Kraków Airport Taxi - RMF MAXXX 4:8
RMF MAXXX nie zwalnia tempa...
RMF MAXXX z małym wyjątkiem potwierdza w tym sezonie swój mistrzowski status. Mecz z Kraków Airport Taxi gracze w żółtych koszulkach rozpoczęli bardzo zmotywowani. Już po kilkunastu minutach spotkania wypracowali sobie sporą przewagę. Kraków Airport Taxi próbował ciągle nawiązać kontakt, grając z kontrataku, lecz to było za mało na dobrze dysponowany tego dnia zespół RMF. Świetny mecz w ekipie "żółtych" zaliczył Patryk Oraczewski, zdobywca 4 bramek.
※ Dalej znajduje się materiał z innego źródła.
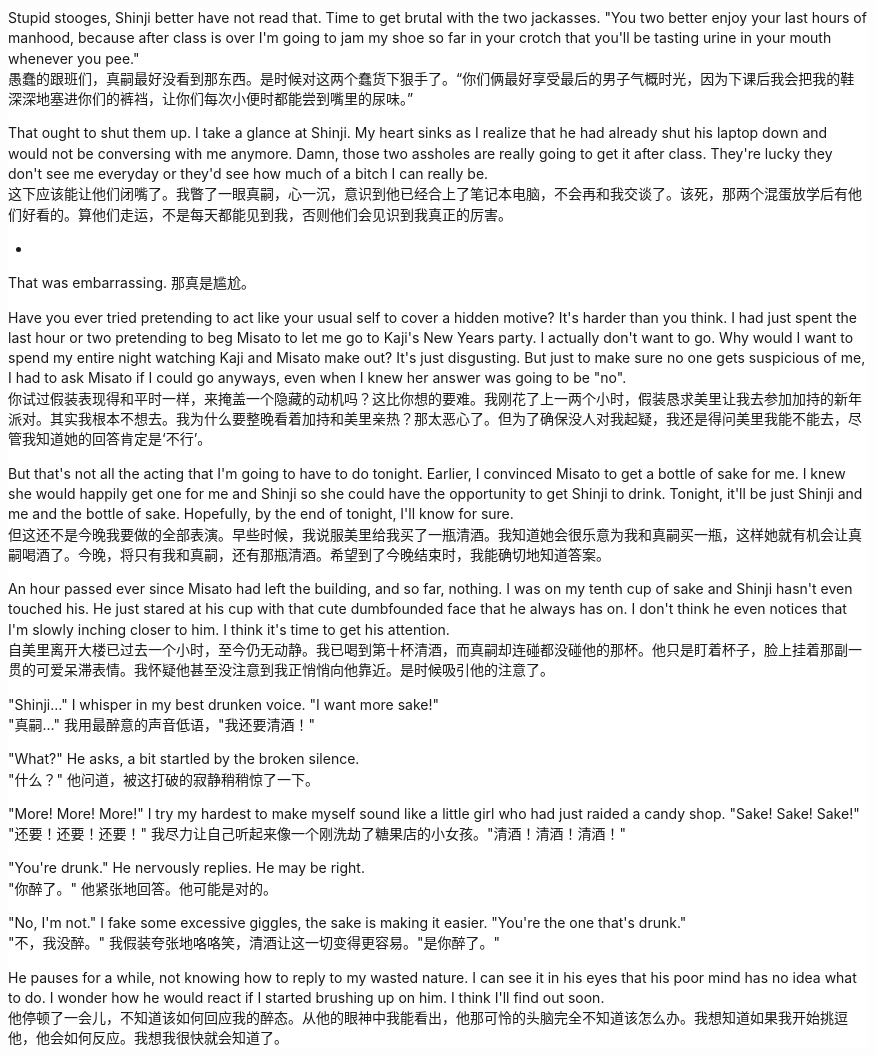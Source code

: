 Stupid stooges, Shinji better have not read that. Time to get brutal with the two jackasses. "You two better enjoy your last hours of manhood, because after class is over I'm going to jam my shoe so far in your crotch that you'll be tasting urine in your mouth whenever you pee."  
愚蠢的跟班们，真嗣最好没看到那东西。是时候对这两个蠢货下狠手了。“你们俩最好享受最后的男子气概时光，因为下课后我会把我的鞋深深地塞进你们的裤裆，让你们每次小便时都能尝到嘴里的尿味。”

That ought to shut them up. I take a glance at Shinji. My heart sinks as I realize that he had already shut his laptop down and would not be conversing with me anymore. Damn, those two assholes are really going to get it after class. They're lucky they don't see me everyday or they'd see how much of a bitch I can really be.  
这下应该能让他们闭嘴了。我瞥了一眼真嗣，心一沉，意识到他已经合上了笔记本电脑，不会再和我交谈了。该死，那两个混蛋放学后有他们好看的。算他们走运，不是每天都能见到我，否则他们会见识到我真正的厉害。

-

That was embarrassing. 那真是尴尬。

Have you ever tried pretending to act like your usual self to cover a hidden motive? It's harder than you think. I had just spent the last hour or two pretending to beg Misato to let me go to Kaji's New Years party. I actually don't want to go. Why would I want to spend my entire night watching Kaji and Misato make out? It's just disgusting. But just to make sure no one gets suspicious of me, I had to ask Misato if I could go anyways, even when I knew her answer was going to be "no".  
你试过假装表现得和平时一样，来掩盖一个隐藏的动机吗？这比你想的要难。我刚花了上一两个小时，假装恳求美里让我去参加加持的新年派对。其实我根本不想去。我为什么要整晚看着加持和美里亲热？那太恶心了。但为了确保没人对我起疑，我还是得问美里我能不能去，尽管我知道她的回答肯定是‘不行’。

But that's not all the acting that I'm going to have to do tonight. Earlier, I convinced Misato to get a bottle of sake for me. I knew she would happily get one for me and Shinji so she could have the opportunity to get Shinji to drink. Tonight, it'll be just Shinji and me and the bottle of sake. Hopefully, by the end of tonight, I'll know for sure.  
但这还不是今晚我要做的全部表演。早些时候，我说服美里给我买了一瓶清酒。我知道她会很乐意为我和真嗣买一瓶，这样她就有机会让真嗣喝酒了。今晚，将只有我和真嗣，还有那瓶清酒。希望到了今晚结束时，我能确切地知道答案。

An hour passed ever since Misato had left the building, and so far, nothing. I was on my tenth cup of sake and Shinji hasn't even touched his. He just stared at his cup with that cute dumbfounded face that he always has on. I don't think he even notices that I'm slowly inching closer to him. I think it's time to get his attention.  
自美里离开大楼已过去一个小时，至今仍无动静。我已喝到第十杯清酒，而真嗣却连碰都没碰他的那杯。他只是盯着杯子，脸上挂着那副一贯的可爱呆滞表情。我怀疑他甚至没注意到我正悄悄向他靠近。是时候吸引他的注意了。

"Shinji…" I whisper in my best drunken voice. "I want more sake!"  
"真嗣…" 我用最醉意的声音低语，"我还要清酒！"

"What?" He asks, a bit startled by the broken silence.  
"什么？" 他问道，被这打破的寂静稍稍惊了一下。

"More! More! More!" I try my hardest to make myself sound like a little girl who had just raided a candy shop. "Sake! Sake! Sake!"  
"还要！还要！还要！" 我尽力让自己听起来像一个刚洗劫了糖果店的小女孩。"清酒！清酒！清酒！"

"You're drunk." He nervously replies. He may be right.  
"你醉了。" 他紧张地回答。他可能是对的。

"No, I'm not." I fake some excessive giggles, the sake is making it easier. "You're the one that's drunk."  
"不，我没醉。" 我假装夸张地咯咯笑，清酒让这一切变得更容易。"是你醉了。"

He pauses for a while, not knowing how to reply to my wasted nature. I can see it in his eyes that his poor mind has no idea what to do. I wonder how he would react if I started brushing up on him. I think I'll find out soon.  
他停顿了一会儿，不知道该如何回应我的醉态。从他的眼神中我能看出，他那可怜的头脑完全不知道该怎么办。我想知道如果我开始挑逗他，他会如何反应。我想我很快就会知道了。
ProEko - State Street I 6:1
Gładkie zwycięstwo...
State street I w tym spotkaniu liczył na pierwsze punkty w tym sezonie. Brak formy z poprzednich meczów był jednak widoczny również w tym spotkaniu. ProEko spokojnie tworzyło ataki i z łatwością przedostawało się pod bramkę rywala. Z każdą minutą przewaga ProEko była coraz bardziej widoczna przekładając się na rozmiary zwycięstwa. State Street I zalicza kolejną porażkę umacniając się na dnie tabeli.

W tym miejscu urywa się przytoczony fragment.